身体が自分の意志に関係なく勝手に動く。私から生えた腕が地面に落ちた細剣を掴むと切っ先を壁に突き刺さった仮面の人物へと向ける。そして、私の口から私の声ではない男性の声で唱えられる。

 

【創生せよ 天に描いた星辰を 我らは煌めく流れ星】

 

【愚かなり 無知蒙昧たる玉座の主よ 絶海の牢獄と 無限に続く迷宮で 我が心より希望と明日を略奪できると何故貴様は信じたのだ】

 

【この両眼を見るがいい 視線に宿る猛き不滅の焔を知れ 荘厳な太陽を目指し 高みへ羽ばたく翼は既に天空の遥か彼方を駆けている】

 

【融け堕ちていく飛翔さえ 恐れることは何もない】

 

【罪業を滅却すべく闇を切り裂き 飛べ蝋翼 怒り 砕き 焼き尽くせ】

 

【勝利の光に焦がされながら 遍く不浄へ裁きを下さん】

 

【我が墜落の暁に創世の火は訪れる】

 

【故に邪悪なるもの 一切よ ただ安らかに息絶えろ】

 

【超新星ー煌翼たれ 蒼穹を舞う天駆翔・紅焔の型】

 

最後の記憶、視界を埋め尽くす赫怒の炎。
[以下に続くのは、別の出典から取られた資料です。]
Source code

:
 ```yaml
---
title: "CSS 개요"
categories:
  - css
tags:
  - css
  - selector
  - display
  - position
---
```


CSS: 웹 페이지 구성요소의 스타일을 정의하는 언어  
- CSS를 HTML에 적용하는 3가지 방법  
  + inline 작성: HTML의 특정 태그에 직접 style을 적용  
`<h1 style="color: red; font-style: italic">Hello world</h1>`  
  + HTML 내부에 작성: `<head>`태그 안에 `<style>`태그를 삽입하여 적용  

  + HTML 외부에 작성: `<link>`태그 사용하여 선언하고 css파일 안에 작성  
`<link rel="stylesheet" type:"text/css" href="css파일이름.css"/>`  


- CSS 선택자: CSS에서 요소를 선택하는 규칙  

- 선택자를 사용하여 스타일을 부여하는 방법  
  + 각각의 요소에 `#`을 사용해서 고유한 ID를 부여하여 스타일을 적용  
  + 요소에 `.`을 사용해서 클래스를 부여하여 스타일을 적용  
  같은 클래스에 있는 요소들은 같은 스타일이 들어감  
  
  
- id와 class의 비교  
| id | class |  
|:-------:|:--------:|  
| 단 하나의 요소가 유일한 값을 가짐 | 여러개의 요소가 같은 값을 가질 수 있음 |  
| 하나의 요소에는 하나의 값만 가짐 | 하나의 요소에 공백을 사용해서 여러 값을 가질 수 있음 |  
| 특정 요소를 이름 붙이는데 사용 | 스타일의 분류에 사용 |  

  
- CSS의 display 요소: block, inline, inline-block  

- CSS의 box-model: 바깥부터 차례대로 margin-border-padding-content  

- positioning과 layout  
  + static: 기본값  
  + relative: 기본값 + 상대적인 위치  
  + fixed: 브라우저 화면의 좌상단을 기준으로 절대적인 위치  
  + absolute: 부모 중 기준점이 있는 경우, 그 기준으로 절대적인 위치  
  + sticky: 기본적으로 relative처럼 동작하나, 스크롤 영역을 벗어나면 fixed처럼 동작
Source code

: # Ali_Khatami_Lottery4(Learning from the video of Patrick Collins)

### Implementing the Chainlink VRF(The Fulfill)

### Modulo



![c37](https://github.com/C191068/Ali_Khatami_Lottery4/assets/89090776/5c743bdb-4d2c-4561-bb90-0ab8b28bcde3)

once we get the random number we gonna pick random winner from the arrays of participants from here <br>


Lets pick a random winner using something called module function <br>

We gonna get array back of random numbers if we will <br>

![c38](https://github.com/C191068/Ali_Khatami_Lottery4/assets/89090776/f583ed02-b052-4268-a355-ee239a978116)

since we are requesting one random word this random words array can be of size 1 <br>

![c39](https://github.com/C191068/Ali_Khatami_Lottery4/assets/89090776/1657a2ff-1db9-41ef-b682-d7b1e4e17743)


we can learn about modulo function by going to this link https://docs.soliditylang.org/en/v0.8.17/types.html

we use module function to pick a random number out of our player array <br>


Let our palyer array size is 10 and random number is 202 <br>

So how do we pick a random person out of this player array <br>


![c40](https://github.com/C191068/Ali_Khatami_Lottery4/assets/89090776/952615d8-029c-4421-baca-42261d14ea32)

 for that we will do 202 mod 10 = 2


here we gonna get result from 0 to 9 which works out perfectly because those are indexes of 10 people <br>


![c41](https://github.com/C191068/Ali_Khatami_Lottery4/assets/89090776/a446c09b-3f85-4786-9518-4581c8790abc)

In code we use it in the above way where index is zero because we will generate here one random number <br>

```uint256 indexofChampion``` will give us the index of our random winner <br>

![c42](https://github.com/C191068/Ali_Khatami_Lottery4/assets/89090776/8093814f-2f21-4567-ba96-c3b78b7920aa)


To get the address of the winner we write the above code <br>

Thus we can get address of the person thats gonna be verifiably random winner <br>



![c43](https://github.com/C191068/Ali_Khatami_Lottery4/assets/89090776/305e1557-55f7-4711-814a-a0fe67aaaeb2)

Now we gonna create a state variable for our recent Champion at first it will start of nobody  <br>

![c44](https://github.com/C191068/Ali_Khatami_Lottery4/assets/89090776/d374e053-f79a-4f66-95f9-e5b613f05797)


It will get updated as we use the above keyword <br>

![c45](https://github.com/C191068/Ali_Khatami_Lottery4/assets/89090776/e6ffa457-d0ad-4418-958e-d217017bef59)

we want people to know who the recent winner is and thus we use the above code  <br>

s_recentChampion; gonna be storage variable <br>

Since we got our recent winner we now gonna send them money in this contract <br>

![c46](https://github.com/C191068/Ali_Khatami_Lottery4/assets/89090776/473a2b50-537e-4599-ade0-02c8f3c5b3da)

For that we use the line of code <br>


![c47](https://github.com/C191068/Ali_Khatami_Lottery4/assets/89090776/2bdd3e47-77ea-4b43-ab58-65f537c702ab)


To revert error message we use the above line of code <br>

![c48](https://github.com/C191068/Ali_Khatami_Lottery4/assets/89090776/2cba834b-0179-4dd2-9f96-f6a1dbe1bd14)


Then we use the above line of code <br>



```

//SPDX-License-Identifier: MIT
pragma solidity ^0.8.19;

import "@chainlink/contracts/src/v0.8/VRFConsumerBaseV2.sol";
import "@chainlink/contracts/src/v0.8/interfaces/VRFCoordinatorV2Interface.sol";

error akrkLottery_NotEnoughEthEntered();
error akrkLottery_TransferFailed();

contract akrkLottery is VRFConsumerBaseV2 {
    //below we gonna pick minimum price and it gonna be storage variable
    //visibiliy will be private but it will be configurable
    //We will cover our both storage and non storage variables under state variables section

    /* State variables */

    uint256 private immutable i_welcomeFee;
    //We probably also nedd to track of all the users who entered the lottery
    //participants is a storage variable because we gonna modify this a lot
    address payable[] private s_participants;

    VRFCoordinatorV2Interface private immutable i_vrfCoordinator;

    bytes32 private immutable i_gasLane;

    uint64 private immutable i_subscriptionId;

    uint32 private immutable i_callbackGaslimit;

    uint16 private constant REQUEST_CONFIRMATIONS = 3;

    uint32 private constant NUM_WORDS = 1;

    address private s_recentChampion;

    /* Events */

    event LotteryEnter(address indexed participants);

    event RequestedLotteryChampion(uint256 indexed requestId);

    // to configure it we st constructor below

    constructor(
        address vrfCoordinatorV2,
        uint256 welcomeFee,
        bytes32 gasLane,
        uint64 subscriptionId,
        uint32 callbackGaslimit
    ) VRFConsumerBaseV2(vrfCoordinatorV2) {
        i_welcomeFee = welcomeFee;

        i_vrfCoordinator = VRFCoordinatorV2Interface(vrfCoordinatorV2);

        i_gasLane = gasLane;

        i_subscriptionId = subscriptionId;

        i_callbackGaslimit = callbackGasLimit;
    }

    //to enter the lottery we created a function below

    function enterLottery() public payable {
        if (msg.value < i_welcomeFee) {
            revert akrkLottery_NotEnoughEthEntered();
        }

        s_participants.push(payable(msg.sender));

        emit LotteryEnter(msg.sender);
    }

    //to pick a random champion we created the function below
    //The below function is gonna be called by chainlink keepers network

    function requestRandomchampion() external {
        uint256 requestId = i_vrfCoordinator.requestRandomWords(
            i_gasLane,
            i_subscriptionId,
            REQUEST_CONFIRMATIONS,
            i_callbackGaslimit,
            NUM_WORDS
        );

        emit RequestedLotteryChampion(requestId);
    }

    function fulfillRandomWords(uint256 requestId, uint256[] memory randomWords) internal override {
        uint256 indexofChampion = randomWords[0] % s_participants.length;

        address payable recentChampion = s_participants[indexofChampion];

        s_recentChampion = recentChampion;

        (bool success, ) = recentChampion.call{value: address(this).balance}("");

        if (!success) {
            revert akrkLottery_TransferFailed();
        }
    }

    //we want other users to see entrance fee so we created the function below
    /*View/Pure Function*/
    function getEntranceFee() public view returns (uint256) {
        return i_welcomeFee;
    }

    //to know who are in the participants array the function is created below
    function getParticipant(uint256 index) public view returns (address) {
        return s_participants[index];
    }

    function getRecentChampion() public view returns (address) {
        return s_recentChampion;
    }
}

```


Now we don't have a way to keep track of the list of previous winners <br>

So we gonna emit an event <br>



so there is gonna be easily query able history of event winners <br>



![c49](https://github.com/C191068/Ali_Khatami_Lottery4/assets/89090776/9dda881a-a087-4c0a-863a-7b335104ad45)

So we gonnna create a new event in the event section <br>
闇を砕く核爆発した赤き炎。

 

その炎は私の、最強の【力】と精霊【魔法】を合わせた【黒嵐】ですら遠く及ばない。

 

「私は・・・目覚めるべきじゃなかった?」

 




注)アイズさんの中身はオリ主であり、とあるゲームキャラではありません。

作者が詠唱厨の為。

『光の奴隷』を知ってる人達がいるならいいか、本作品のネタばれになりますが、アイズとオリ主は一時的に分離します。そこからが本編がスタート。

分離時期は59層予定・・・つまりは、まだまだプロローグ的なヤツです。